Mi manchi. Come sta andando la terapia?

Mi venne un sorriso spontaneo. «È il tuo ragazzo?», mi chiese Jacob.
«Sì. Si chiama William. Tu hai una ragazza?».
«No. Sono più uno che sta dall'altra parte».
«Puoi dirlo che sei gay. Non ti giudico mica».
«Sono gay. Mi hai scoperto». Mi misi a ridere e risposi al messaggio di William.

Mi manchi anche tu. La terapia sta andando bene, ho solo un po' di nausea adesso. Ho fatto amicizia.

«Com'è essere fidanzati?». Jacob, era davvero un tipo curioso. Forse più di me.
«Non lo sei mai stato?», gli chiesi.
«No. Ho avuto una piccola storiella con una ragazza circa tre o quattro anni fa. Da lì mi sono accorto che mi piacevano i ragazzi».
«Come hai fatto a lasciarla?».
«Semplice. Dopo aver fatto sesso, gli dissi che ero gay». Mi misi a ridere.
«Povera ragazza!». Il mio telefono vibrò di nuovo.

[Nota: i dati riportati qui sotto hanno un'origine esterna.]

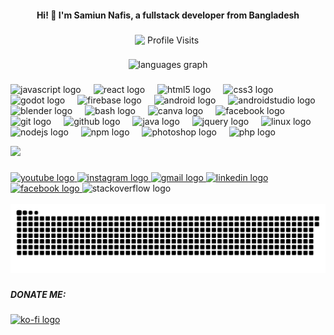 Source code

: <h4  align="center">Hi! 👋 I'm Samiun Nafis, a fullstack developer from Bangladesh</h4>

  

###

  

<div  align="center">
<!-- p>Profile views:</p>
<img  src="https://profile-counter.glitch.me/samiunnafis/count.svg?"  /> -->

![‌  Profile Visits  ‌](https://ghtb-counter.vercel.app/api/counter?username=SamiunNafis&label=%E2%80%8C%20%20Profile%20Visits%20%20%E2%80%8C&color=6366f1&labelColor=555555&labelBgColor=eeeeee&countColor=ffffff&style=for-the-badge)

</div>

  

###

  

<div  align="center">

<!-- <img src="/output/streak.svg"  alt="Streak animation"  /> -->
<!--
[![GitHub Streak](https://streak-stats.demolab.com?user=SamiunNafis&theme=dark&hide_border=true&border_radius=5&background=45%2C2A5470%2C380036&fire=C33713&ring=378CE7&dates=FFFFFF&currStreakLabel=EBEBEB)](https://git.io/streak-stats)
-->
<img  src="https://github-readme-stats.vercel.app/api/top-langs?username=samiunnafis&locale=en&hide_title=false&layout=compact&card_width=320&langs_count=5&theme=dracula&hide_border=false"  height="150"  alt="languages graph"  />

</div>

  

###

  

<div  align="left">

<img  src="https://cdn.jsdelivr.net/gh/devicons/devicon/icons/javascript/javascript-original.svg"  height="30"  alt="javascript logo"  />

<img  width="12"  />

<img  src="https://cdn.jsdelivr.net/gh/devicons/devicon/icons/react/react-original.svg"  height="30"  alt="react logo"  />

<img  width="12"  />

<img  src="https://cdn.jsdelivr.net/gh/devicons/devicon/icons/html5/html5-original.svg"  height="30"  alt="html5 logo"  />

<img  width="12"  />

<img  src="https://cdn.jsdelivr.net/gh/devicons/devicon/icons/css3/css3-original.svg"  height="30"  alt="css3 logo"  />

<img  width="12"  />

<img  src="https://cdn.jsdelivr.net/gh/devicons/devicon/icons/godot/godot-original.svg"  height="30"  alt="godot logo"  />

<img  width="12"  />

<img  src="https://cdn.jsdelivr.net/gh/devicons/devicon/icons/firebase/firebase-plain.svg"  height="30"  alt="firebase logo"  />

<img  width="12"  />

<img  src="https://cdn.jsdelivr.net/gh/devicons/devicon/icons/android/android-original.svg"  height="30"  alt="android logo"  />

<img  width="12"  />

<img  src="https://cdn.jsdelivr.net/gh/devicons/devicon/icons/androidstudio/androidstudio-original.svg"  height="30"  alt="androidstudio logo"  />

<img  width="12"  />

<img  src="https://cdn.jsdelivr.net/gh/devicons/devicon/icons/blender/blender-original.svg"  height="30"  alt="blender logo"  />

<img  width="12"  />

<img  src="https://cdn.jsdelivr.net/gh/devicons/devicon/icons/bash/bash-original.svg"  height="30"  alt="bash logo"  />

<img  width="12"  />

<img  src="https://cdn.jsdelivr.net/gh/devicons/devicon/icons/canva/canva-original.svg"  height="30"  alt="canva logo"  />

<img  width="12"  />

<img  src="https://cdn.jsdelivr.net/gh/devicons/devicon/icons/facebook/facebook-original.svg"  height="30"  alt="facebook logo"  />

<img  width="12"  />

<img  src="https://cdn.jsdelivr.net/gh/devicons/devicon/icons/git/git-original.svg"  height="30"  alt="git logo"  />

<img  width="12"  />

<img  src="https://cdn.jsdelivr.net/gh/devicons/devicon/icons/github/github-original.svg"  height="30"  alt="github logo"  />

<img  width="12"  />

<img  src="https://cdn.jsdelivr.net/gh/devicons/devicon/icons/java/java-original.svg"  height="30"  alt="java logo"  />

<img  width="12"  />

<img  src="https://cdn.jsdelivr.net/gh/devicons/devicon/icons/jquery/jquery-original.svg"  height="30"  alt="jquery logo"  />

<img  width="12"  />

<img  src="https://cdn.jsdelivr.net/gh/devicons/devicon/icons/linux/linux-original.svg"  height="30"  alt="linux logo"  />

<img  width="12"  />

<img  src="https://cdn.jsdelivr.net/gh/devicons/devicon/icons/nodejs/nodejs-original.svg"  height="30"  alt="nodejs logo"  />

<img  width="12"  />

<img  src="https://cdn.jsdelivr.net/gh/devicons/devicon/icons/npm/npm-original-wordmark.svg"  height="30"  alt="npm logo"  />

<img  width="12"  />

<img  src="https://cdn.jsdelivr.net/gh/devicons/devicon/icons/photoshop/photoshop-plain.svg"  height="30"  alt="photoshop logo"  />

<img  width="12"  />

<img  src="https://cdn.jsdelivr.net/gh/devicons/devicon/icons/php/php-original.svg"  height="30"  alt="php logo"  />

</div>

  <div  align="left">
  
![](https://github-profile-trophy.vercel.app/?username=SamiunNafis&theme=radical&no-frame=false&no-bg=false&margin-w=4)

<div>

###

  

<div  align="left">

<a  href="https://www.youtube.com/@SamiunNafis"  target="_blank">

<img  src="https://img.shields.io/static/v1?message=Youtube&logo=youtube&label=&color=FF0000&logoColor=white&labelColor=&style=for-the-badge"  height="35"  alt="youtube logo"  />

</a>

<a  href="https://www.instagram.com/samiunnafis/"  target="_blank">

<img  src="https://img.shields.io/static/v1?message=Instagram&logo=instagram&label=&color=E4405F&logoColor=white&labelColor=&style=for-the-badge"  height="35"  alt="instagram logo"  />

</a>

<a  href="mailto:luea099@gmail.com"  target="_blank">

<img  src="https://img.shields.io/static/v1?message=Gmail&logo=gmail&label=&color=D14836&logoColor=white&labelColor=&style=for-the-badge"  height="35"  alt="gmail logo"  />

</a>

<a  href="https://www.linkedin.com/in/samiunnafis"  target="_blank">

<img  src="https://img.shields.io/static/v1?message=LinkedIn&logo=linkedin&label=&color=0077B5&logoColor=white&labelColor=&style=for-the-badge"  height="35"  alt="linkedin logo"  />

</a>

<a  href="https://www.facebook.com/im.samiun"  target="_blank">

<img  src="https://img.shields.io/static/v1?message=Facebook&logo=facebook&label=&color=1877F2&logoColor=white&labelColor=&style=for-the-badge"  height="35"  alt="facebook logo"  />

</a>

<img  src="https://img.shields.io/static/v1?message=Stackoverflow&logo=stackoverflow&label=&color=FE7A16&logoColor=white&labelColor=&style=for-the-badge"  height="35"  alt="stackoverflow logo"  />

</div>

  

<br  clear="both">

  

<img src="/output/snake.svg"  alt="Snake animation"  />

###

<h5  align="left">DONATE ME:</h5>

  

###

  

<div  align="left">

<a  href="https://ko-fi.com/samiunnafis"  target="_blank">

<img  src="https://img.shields.io/static/v1?message=Ko-fi&logo=ko-fi&label=&color=F16061&logoColor=white&labelColor=&style=for-the-badge"  height="40"  alt="ko-fi logo"  />

</a>

</div>

###
###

Sono contento che tu abbia fatto amicizia. Poi mi racconti. Ora torno all'allenamento. Ci vediamo oggi pomeriggio a casa tua. Ti amo.

Sorrisi di nuovo.
«Sei proprio innamorata di questo ragazzo», mi disse Jacob.
«Si nota così tanto?».
«L'amore è ciò che muove il mondo principessa Diana».
Passammo tutte le due ore a parlare di qualsiasi argomento che ci passasse per la testa. Ero felice di aver fatto amicizia con lui. Era divertente e sapeva farmi ridere. Non è una cosa da tutti, in fondo.